We saw a Blog post from some good friends of ours recently and they very kindly point out what some of us, myself included, sometimes don't consider when signing up at the gym.  We've all made these mistakes from time to time but a little refresher course never hurt anyone.

Every single one of the gym owners we've talked to are just like you and me.  They are brothers and sisters, husbands, wives, Moms and Dads.  What sets them apart is their gusto.  It takes a serious leap of faith - especially with those that have left a career they were established in to try something new.  When we take that into consideration, it's not pity we feel for them, it's respect.

Some of them post gym rules up on their wall as a reminder to all of us and some don't.  For those that don't, here are 7 Unspoken Rules which I think we all should abide by.  Just a little forewarning - some of these might sting a little but after you read them, can you really argue?

  1. If they offer a Free Intro Class or Free Week on a rotating basis don't take advantage of it beyond 1-3 classes. - Some folks have not heard about CrossFit yet [Yeah, hard to believe, I know :)] so offering a free class or free first week is a good idea for the gym owners to allow people to have a look before they commit.  Just because the local gym offers a free class every Saturday morning doesn't mean it should be filled with all the same people every time.  That's abusive.  If you've got a bunch of friends and you bring one or two with you every week then cool.  People like workout buddies, especially when going somewhere they've never been.
  2. Pay your Dues when they are Due - Ouch.  Yep, I think we've all slipped on this one from time to time.  
    And because of the group class style of CrossFit, we can become quite close to the coaches and owners.  Don't take advantage of that friendship.  They are running a business with bills to pay and we've got to respect that.  If you show up for class when your payment is due and you forgot to bring it with you, excuse yourself, run home and pay your dues.  Then show up the next day to train.  Asking for extensions and giving excuses just puts the gym owner in a difficult situation.  Our advice - pay for a few months in advance, or maybe even a year.   You may even get a discount.  Come'on let's face it, your hooked :)  Pay up front and avoid the uncomfortable conversations.
  3. Always Speak Highly of The Gym Owners and Coaches -
    Kristin C. of The Pack CrossFit posted a cool quote the other day that really made me think - "Everyone you meet is fighting a battle you know nothing about.  Be kind.

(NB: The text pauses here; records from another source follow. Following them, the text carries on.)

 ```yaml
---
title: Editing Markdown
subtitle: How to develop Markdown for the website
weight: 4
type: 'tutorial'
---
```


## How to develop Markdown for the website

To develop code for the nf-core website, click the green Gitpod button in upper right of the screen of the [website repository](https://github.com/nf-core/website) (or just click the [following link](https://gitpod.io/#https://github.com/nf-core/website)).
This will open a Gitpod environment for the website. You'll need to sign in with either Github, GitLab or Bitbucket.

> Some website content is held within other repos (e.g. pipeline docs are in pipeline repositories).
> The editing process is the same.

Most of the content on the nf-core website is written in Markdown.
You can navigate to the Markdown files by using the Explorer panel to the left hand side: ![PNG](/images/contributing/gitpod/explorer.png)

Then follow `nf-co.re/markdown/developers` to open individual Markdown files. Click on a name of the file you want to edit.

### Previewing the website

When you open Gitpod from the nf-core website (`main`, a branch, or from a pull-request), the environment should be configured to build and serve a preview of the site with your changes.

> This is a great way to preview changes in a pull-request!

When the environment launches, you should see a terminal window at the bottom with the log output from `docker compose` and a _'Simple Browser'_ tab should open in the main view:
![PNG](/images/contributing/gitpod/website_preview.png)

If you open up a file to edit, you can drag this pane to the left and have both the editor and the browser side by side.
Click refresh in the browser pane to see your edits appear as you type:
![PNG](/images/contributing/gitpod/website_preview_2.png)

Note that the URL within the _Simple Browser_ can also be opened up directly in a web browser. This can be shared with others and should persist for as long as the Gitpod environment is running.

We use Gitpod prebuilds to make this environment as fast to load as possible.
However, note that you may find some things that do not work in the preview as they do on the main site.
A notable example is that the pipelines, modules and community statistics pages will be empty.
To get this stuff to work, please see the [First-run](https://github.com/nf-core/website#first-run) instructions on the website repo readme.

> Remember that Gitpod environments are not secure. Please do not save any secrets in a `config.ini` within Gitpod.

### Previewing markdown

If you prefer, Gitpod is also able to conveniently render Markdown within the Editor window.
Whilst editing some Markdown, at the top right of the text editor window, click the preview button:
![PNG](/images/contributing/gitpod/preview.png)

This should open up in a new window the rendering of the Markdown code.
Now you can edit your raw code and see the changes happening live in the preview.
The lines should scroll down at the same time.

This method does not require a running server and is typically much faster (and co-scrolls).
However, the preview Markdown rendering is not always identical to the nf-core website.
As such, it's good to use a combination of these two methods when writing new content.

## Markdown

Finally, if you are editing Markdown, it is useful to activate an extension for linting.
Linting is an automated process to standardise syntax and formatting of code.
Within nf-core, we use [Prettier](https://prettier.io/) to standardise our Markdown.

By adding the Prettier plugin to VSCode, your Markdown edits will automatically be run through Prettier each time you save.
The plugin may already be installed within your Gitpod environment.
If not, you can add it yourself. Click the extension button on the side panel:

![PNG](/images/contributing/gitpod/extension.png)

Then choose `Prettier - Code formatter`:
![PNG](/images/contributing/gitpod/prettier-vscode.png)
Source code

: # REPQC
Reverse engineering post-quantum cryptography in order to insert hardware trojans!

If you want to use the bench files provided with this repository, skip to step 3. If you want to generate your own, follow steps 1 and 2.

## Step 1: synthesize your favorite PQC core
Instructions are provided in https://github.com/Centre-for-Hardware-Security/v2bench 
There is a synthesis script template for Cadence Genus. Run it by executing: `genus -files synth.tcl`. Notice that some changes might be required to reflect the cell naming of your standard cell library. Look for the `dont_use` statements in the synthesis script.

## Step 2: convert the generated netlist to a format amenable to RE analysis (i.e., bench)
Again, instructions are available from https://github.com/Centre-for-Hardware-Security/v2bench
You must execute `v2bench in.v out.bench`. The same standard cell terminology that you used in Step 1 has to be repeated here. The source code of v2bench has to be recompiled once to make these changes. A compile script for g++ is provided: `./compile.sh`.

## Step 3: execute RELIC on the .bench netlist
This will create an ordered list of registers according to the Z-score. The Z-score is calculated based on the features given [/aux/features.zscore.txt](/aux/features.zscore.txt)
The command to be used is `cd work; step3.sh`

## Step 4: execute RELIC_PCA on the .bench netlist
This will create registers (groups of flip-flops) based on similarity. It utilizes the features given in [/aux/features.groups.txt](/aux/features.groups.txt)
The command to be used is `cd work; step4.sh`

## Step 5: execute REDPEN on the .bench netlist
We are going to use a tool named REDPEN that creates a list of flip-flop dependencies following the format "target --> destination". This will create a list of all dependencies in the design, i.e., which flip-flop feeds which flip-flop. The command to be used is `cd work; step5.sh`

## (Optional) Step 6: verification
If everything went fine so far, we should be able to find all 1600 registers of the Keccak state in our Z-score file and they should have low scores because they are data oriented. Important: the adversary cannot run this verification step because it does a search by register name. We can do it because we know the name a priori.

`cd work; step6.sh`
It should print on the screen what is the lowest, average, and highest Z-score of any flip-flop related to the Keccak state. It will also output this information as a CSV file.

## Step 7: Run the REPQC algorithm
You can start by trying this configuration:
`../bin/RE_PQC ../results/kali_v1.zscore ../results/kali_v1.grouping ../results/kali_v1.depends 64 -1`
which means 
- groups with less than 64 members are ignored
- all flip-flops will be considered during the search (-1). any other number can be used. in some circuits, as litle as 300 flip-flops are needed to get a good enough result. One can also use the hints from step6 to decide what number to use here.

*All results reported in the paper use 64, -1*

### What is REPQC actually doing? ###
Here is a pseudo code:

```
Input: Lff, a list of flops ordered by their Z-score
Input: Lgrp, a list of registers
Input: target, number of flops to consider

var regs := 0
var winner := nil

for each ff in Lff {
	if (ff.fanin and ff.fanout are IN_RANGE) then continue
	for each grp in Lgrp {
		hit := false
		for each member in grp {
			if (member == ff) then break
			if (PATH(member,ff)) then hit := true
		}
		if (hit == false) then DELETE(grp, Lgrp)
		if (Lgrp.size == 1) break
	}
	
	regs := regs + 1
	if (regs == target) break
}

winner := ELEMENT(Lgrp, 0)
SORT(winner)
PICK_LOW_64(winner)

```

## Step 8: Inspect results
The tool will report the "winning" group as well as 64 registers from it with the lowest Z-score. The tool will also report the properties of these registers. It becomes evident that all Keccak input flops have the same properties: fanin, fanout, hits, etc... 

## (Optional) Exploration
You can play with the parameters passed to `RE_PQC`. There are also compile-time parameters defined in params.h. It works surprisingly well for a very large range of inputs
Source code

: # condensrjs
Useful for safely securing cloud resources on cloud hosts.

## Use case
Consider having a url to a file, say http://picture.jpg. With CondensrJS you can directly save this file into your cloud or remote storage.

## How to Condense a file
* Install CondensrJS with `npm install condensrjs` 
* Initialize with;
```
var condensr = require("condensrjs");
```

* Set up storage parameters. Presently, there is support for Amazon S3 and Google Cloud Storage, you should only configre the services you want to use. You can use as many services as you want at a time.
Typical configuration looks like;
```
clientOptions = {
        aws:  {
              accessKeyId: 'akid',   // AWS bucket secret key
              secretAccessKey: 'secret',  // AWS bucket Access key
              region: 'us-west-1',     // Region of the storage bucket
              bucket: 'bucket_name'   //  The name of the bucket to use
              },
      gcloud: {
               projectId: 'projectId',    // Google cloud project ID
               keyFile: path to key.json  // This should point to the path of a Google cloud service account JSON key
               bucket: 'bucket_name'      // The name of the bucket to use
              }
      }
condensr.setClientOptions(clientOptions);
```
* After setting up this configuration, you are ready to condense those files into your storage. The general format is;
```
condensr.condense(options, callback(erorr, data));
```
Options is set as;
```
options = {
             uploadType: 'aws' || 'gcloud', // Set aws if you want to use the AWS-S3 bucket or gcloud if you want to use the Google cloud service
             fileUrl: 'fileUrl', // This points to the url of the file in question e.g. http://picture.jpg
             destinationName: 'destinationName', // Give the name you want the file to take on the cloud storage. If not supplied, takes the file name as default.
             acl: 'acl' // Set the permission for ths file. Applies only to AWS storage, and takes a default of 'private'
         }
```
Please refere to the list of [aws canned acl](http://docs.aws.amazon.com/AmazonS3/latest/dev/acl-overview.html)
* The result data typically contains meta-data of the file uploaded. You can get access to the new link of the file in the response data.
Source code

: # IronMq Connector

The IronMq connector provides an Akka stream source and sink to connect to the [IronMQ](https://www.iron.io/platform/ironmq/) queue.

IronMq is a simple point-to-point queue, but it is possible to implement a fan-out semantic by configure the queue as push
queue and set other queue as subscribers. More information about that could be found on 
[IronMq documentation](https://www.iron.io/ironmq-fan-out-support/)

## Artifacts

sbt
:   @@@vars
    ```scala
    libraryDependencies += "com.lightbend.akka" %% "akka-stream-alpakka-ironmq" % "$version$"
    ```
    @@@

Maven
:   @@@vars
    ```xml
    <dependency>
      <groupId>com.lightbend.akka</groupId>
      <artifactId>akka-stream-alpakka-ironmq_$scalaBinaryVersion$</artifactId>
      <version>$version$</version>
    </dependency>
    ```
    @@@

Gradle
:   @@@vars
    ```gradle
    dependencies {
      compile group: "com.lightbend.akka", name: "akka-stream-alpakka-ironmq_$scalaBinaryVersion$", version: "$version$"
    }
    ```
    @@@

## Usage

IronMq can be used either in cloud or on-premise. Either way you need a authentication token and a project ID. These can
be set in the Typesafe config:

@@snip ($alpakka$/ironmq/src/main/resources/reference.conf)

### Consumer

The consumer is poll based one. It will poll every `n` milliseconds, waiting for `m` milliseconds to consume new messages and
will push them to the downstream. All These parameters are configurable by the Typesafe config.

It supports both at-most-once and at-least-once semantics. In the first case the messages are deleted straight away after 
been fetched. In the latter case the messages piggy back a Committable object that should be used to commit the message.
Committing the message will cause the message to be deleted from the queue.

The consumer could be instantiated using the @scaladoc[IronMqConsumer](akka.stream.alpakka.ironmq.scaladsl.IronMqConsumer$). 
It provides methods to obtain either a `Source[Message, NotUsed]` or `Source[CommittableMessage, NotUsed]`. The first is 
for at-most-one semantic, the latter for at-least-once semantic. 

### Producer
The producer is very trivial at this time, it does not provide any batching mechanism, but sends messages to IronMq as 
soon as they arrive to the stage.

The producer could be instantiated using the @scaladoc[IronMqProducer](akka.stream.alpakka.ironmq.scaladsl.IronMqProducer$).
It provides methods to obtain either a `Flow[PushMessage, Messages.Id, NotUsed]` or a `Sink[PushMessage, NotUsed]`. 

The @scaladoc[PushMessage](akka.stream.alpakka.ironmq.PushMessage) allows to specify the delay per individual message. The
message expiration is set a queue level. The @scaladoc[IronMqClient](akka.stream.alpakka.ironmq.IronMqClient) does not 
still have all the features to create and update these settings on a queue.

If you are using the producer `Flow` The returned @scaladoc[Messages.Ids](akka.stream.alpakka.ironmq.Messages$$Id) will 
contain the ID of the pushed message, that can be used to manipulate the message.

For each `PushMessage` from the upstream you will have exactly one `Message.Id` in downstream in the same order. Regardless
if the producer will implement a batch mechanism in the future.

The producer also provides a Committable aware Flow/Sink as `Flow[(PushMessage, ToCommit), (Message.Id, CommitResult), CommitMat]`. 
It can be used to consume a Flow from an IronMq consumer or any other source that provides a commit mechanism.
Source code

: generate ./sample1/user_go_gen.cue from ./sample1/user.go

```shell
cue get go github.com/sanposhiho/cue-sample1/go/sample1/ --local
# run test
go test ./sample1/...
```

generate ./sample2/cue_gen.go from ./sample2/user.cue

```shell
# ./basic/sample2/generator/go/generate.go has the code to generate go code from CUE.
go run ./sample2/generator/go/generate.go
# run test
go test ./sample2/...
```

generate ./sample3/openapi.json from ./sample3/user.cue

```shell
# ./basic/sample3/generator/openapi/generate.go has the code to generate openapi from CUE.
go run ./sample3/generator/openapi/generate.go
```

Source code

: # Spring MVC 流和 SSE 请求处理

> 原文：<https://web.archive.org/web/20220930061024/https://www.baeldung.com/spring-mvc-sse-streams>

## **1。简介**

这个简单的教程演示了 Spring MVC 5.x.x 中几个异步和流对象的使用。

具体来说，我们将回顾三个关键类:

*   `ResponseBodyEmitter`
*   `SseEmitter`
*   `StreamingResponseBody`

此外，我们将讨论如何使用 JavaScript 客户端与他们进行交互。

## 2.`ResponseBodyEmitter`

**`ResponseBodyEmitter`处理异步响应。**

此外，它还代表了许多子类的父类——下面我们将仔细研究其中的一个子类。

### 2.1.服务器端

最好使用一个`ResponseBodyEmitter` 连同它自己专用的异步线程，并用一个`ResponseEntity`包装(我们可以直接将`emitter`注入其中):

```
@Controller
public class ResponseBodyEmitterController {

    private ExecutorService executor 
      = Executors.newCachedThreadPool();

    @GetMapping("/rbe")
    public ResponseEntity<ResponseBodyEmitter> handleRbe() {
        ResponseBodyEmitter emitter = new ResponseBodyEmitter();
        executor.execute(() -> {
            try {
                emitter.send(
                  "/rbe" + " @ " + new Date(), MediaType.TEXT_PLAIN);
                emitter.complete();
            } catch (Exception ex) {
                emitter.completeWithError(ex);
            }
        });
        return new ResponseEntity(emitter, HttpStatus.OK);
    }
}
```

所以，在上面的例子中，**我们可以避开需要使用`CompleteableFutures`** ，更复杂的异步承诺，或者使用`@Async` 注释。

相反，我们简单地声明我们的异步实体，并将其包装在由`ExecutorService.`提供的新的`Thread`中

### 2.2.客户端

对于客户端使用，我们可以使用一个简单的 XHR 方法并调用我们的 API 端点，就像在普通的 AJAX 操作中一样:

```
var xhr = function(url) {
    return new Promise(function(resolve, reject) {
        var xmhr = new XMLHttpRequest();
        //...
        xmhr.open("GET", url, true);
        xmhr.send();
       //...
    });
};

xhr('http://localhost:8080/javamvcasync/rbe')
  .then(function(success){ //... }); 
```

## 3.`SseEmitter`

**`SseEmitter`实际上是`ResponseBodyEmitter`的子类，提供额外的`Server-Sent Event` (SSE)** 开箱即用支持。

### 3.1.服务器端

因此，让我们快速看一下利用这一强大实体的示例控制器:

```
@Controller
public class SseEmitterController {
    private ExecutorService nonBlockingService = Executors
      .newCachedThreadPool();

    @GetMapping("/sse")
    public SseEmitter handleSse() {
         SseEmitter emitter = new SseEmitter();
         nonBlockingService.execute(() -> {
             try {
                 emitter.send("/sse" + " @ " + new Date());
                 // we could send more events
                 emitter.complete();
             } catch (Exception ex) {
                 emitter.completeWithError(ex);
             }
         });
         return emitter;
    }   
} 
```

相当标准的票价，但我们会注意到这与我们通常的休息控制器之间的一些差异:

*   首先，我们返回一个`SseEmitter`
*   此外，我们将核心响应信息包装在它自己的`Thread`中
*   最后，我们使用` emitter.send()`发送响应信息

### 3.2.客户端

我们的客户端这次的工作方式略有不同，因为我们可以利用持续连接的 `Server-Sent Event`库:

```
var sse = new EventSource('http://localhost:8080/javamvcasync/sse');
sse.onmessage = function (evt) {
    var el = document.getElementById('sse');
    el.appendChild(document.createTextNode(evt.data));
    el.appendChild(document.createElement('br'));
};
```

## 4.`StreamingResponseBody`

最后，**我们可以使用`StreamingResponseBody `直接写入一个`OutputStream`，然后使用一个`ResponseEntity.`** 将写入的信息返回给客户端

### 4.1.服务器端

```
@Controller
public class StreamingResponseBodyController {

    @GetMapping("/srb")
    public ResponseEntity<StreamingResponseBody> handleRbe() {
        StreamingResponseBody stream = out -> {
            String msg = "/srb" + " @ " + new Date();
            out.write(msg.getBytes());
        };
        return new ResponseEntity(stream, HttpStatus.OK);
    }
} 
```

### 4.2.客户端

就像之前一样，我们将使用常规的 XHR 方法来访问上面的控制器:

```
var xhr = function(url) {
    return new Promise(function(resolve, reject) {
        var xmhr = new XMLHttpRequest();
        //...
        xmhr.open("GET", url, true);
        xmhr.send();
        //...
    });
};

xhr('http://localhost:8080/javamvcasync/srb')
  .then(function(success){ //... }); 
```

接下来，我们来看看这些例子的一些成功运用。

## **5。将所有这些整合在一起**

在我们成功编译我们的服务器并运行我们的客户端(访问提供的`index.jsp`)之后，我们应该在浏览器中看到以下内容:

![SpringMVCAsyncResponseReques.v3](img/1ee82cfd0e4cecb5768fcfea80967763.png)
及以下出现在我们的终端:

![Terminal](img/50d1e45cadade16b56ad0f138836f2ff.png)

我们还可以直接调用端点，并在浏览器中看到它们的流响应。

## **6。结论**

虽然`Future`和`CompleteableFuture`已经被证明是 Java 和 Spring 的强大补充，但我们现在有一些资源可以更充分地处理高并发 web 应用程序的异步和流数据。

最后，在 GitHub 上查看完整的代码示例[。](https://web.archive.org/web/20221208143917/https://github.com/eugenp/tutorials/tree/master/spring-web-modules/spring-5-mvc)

Always."  Truth.  The coach has to always be on pointe.  That's a hard thing to do and occasionally you may step in class one day when they've got troubles.  Maybe it's an illness of someone close to them they just heard about or maybe their car wouldn't start or maybe they woke up late and rushed just to get the doors open on time... you know the deal.  Stuff happens.  If they're a little off, give them a little slack.  We all show up for work cranky sometimes even if we're doing what we love, too.  Keeping this all in mind, speak highly of them when someone asks.
  4. Show Up for Class Early - Keeping #3 in mind, we all get the occasional bump in the road where everything doesn't go as planned.  Traffic, sick kids, important phone calls, etc...  And the Coach understands that too.  But if you do show up late, don't make a grand entrance, stop the whole class so you can ask what's new with everyone.  Instead, slide in as unnoticeable as possible [ninja style] at one of the far ends and pick up where everyone is.  If getting to class on time is a constant battle, consider changing class times to one that works better.
  5. Work Hard and Listen - We all know CrossFit is about intensity.  The normal class structure for the gym is Stretch/Mobility - Warm Up - Skill - Strength - WOD - Cool Down.  It's an hour long and it's packed full of information and movement.  That's the only time many of us have to devote to the gym so while we're there, take advantage of every minute.  Repeated trips to the water cooler or bathroom only rob us of opportunity to improve.  And it can be interruptive to others, especially new comers who will think it's okay.  It's only an hour.  Have a strong work ethic, respect and listen to the coach when they talking and work hard.  Always.
  6. Put Back What You Take Out - This should really be a no brainer.  But more and more I'm seeing pictures posted on social media of equipment that was left out and for each +1 or Like, the guilty party has to do Burpees.  Yeah, that's reasonable punishment :)  At the end of the workout we're all busted up and understandably it takes a few minutes for us to gain our composure.  But then we get up and clean up.  It's our reasonable service to put things back neatly in the place they go.  Nuff said.
  7. Keep Track of Your Workouts and Max's - Even in a small gym, to expect the coaches to know your max Dead Lift or last time at that benchmark workout isn't realistic. 
    Some hang huge whiteboards or use chalkboard paint on the walls so that everyone can record PRs.  If not, go grab a book like Journal Menu and keep track on your own.  They've got some really neat covers and the information is indexed well so it's easy to find.  And keep it in your gym bag so you've got it with you all the time.  A buddy of mine, Jeff P. here in Victor showed me a really neat trick.  He grabs his smart phone after class and takes a quick snap shot of the whiteboard after class.  That's neat.  Instead of having to record all that stuff while standing there along with everyone else you can do it at home after class.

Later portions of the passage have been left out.